То, что говорит Грибоедов о даровании и искусстве, опять могло бы предотвратить многие недоумения, которые возникали впоследствии относительно формы его произведения. Строгий классик Катенин, очевидно находивший в пьесе мало ‘искусства’, и позднейшие романтические критики, и сам Белинский судили пьесу по тем привычным требованиям, каким научились каждый в своей школе. Грибоедов был прав в своем объяснении плана и в отрицании школьных требований и ‘бабушкиных преданий’. Свою пьесу он не раз называет именно не комедией, а ‘драматической картиной’, и очевидно требовал себе, и вообще, свободы формы, лишь бы она отвечала поэтическому замыслу, а в замысле была прежде всего картина нравов в исторической противоположности и борьбе двух поколений. Эта форма была бы столько же законна, как драматическая поэма или шекспировская хроника, но присутствие драматического развития могло удовлетворить и требованиям собственно ‘комедии’, чего не умели понять и не хотели признать многие из ее прежних критиков.

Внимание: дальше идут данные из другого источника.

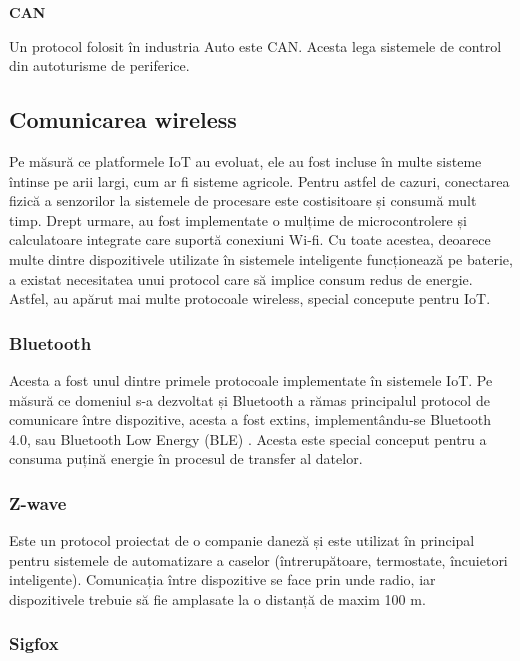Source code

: \textbf{CAN}

Un protocol folosit în industria Auto este CAN. Acesta lega sistemele de control
din autoturisme de periferice.

\subsection{Comunicarea wireless}
\label{sec:embed-bus-wireless}

Pe măsură ce platformele IoT au evoluat, ele au fost incluse în multe sisteme
întinse pe arii largi, cum ar fi sisteme agricole. Pentru astfel de cazuri,
conectarea fizică a senzorilor la sistemele de procesare este costisitoare și
consumă mult timp. Drept urmare, au fost implementate o mulțime de
microcontrolere și calculatoare integrate care suportă conexiuni Wi-fi. Cu toate
acestea, deoarece multe dintre dispozitivele utilizate în sistemele inteligente
funcționează pe baterie, a existat necesitatea unui protocol care să implice
consum redus de energie. Astfel, au apărut mai multe protocoale wireless,
special concepute pentru IoT.

\subsubsection{Bluetooth}
\label{sec:embed-bus-wireless-bluetooth}

Acesta a fost unul dintre primele protocoale implementate în sistemele IoT. Pe
măsură ce domeniul s-a dezvoltat și Bluetooth a rămas principalul protocol de
comunicare între dispozitive, acesta a fost extins, implementându-se Bluetooth
4.0, sau Bluetooth Low Energy (BLE) . Acesta
este special conceput pentru a consuma puțină energie în procesul de transfer al
datelor.


\subsubsection{Z-wave}
\label{sec:embed-bus-wireless-zwave}

Este un protocol proiectat de o companie daneză și este utilizat în principal
pentru sistemele de automatizare a caselor (întrerupătoare, termostate,
încuietori inteligente). Comunicația între dispozitive se face prin unde radio,
iar dispozitivele trebuie să fie amplasate la o distanță de maxim 100 m.

\subsubsection{Sigfox}
\label{sec:embed-bus-wireless-sigfox}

Продолжительная работа над ‘Горем от ума’ показывает, что Грибоедов одушевлен был высоким представлением о задачах художественного произведения, врывающегося в общественную жизнь. Его письма из этой поры свидетельствуют, что часто овладевало им сомнение в своих силах, недовольство окружающим и самим собою, жалобы на тоску и ипохондрию, и рядом сознание, что он мог бы сделать гораздо больше, чувство своего превосходства — настроения, нередкие, понятные и законные у людей сильного ума и дарования. В письме к Бегичеву из Симферополя, в сентябре 1825 г., он жалуется, что почти три месяца живет в Тавриде, и в результате нуль — ничего не написано. ‘Не знаю, не слишком ли я от себя требую? Умею ли писать? Право, (это) для меня все еще загадка. Что у меня с избытком найдется что сказать — за это ручаюсь, отчего же я нем? Нем, как гроб’! Его удручает то, что он не может найти уединения, которого ищет. Известность автора Фамусова и Скалозуба на всякой продолжительной остановке привлекает к нему кучу новых знакомых, приятелей, осаждающих любезностями, и он приходит к убеждению, что самая лучшая жизнь — на перекладных, где он остается один с своими мыслями и фантазией… ‘Но остановки, отдыхи двухнедельные, двухмесячные для меня пагубны, задремлю, либо завьюсь чужим вихрем, живу не в себе, а в тех людях, которые поминутно со мною, часто же они дураки набитые. Подожду авось, придут в равновесие мои _з_а_м_ы_с_л_ы_ _б_е_с_п_р_е_д_е_л_ь_н_ы_е_ _и_ _о_г_р_а_н_и_ч_е_н_н_ы_е_ _с_п_о_с_о_б_н_о_с_т_и. Сделай одолжение, не показывай никому этого лоскутка моего пачканья, я еще не перечел, но убежден, что тут много сумасшествия’. В письме от апреля 1827 г. Грибоедов пишет: ‘Не ожидай от меня стихов: горцы, персияне, турки, дела управления, огромная переписка нынешнего моего начальника поглащают все мое внимание. Не надолго, разумеется: кончится кампания, и я откланяюсь. В обыкновенные времена никуда не гожусь: и не моя вина, люди мелки, дела их глупы, душа черствеет, рассудок затмевается и нравственность гибнет без пользы ближнему. Я рожден для другого поприща’.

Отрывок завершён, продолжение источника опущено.